» Extracted records:
• • •
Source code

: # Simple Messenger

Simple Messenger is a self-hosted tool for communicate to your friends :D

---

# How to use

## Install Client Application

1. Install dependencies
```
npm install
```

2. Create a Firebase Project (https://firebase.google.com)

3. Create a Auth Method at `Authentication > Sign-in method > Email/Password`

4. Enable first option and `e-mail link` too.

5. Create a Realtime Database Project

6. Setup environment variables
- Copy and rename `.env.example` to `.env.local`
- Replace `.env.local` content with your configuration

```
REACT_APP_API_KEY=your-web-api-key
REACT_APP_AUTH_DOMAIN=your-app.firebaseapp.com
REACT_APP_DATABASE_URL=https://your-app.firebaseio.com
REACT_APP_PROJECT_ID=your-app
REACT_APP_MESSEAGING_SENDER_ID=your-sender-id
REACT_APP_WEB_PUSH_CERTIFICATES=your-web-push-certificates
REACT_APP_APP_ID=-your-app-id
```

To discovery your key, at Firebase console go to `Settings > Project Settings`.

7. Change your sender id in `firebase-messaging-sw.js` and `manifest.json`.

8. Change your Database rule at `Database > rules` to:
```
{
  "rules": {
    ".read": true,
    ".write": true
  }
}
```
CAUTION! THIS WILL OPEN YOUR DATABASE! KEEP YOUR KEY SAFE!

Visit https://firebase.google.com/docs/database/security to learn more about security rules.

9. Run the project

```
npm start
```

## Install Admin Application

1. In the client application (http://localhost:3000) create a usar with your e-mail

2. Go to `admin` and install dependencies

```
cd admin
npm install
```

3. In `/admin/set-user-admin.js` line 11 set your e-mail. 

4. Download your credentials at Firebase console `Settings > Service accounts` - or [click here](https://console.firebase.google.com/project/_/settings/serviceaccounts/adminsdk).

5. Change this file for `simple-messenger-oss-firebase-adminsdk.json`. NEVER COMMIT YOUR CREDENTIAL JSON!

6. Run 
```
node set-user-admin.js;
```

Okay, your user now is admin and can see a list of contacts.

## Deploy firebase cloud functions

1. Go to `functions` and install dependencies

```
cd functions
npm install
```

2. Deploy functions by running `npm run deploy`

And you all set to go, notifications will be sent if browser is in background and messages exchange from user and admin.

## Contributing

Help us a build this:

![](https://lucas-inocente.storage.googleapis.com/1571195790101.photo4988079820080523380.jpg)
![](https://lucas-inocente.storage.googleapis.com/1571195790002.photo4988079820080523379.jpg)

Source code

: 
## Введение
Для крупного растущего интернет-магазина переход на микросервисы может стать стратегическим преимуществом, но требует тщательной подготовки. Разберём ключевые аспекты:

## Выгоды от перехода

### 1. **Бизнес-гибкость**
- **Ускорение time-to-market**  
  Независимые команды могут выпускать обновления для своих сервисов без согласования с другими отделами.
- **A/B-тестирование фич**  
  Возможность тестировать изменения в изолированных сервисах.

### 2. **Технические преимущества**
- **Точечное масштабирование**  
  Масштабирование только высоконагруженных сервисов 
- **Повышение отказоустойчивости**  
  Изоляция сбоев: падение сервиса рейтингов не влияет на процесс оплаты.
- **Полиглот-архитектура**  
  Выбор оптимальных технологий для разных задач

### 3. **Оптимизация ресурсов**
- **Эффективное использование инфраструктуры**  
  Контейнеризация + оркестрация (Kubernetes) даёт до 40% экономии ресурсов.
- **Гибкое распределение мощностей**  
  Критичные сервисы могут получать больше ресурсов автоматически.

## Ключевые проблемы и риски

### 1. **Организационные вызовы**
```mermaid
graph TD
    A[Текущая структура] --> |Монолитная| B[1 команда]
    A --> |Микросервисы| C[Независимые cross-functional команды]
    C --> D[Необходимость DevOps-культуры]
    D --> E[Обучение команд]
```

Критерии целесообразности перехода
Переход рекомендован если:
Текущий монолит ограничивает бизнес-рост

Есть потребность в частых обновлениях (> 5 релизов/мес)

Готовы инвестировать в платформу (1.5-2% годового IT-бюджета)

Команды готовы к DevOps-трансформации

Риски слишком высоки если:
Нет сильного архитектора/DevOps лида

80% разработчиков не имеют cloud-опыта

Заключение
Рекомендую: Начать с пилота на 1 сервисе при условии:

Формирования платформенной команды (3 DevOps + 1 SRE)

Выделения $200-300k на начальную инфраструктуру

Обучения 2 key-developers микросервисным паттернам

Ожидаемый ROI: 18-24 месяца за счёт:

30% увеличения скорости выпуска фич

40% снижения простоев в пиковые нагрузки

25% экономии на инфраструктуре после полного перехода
• • •
» About this task: Copy all lines of the records in which the string "console" can be found.

» Solution for this problem:
To discovery your key, at Firebase console go to `Settings > Project Settings`.
4. Download your credentials at Firebase console `Settings > Service accounts` - or [click here](https://console.firebase.google.com/project/_/settings/serviceaccounts/adminsdk).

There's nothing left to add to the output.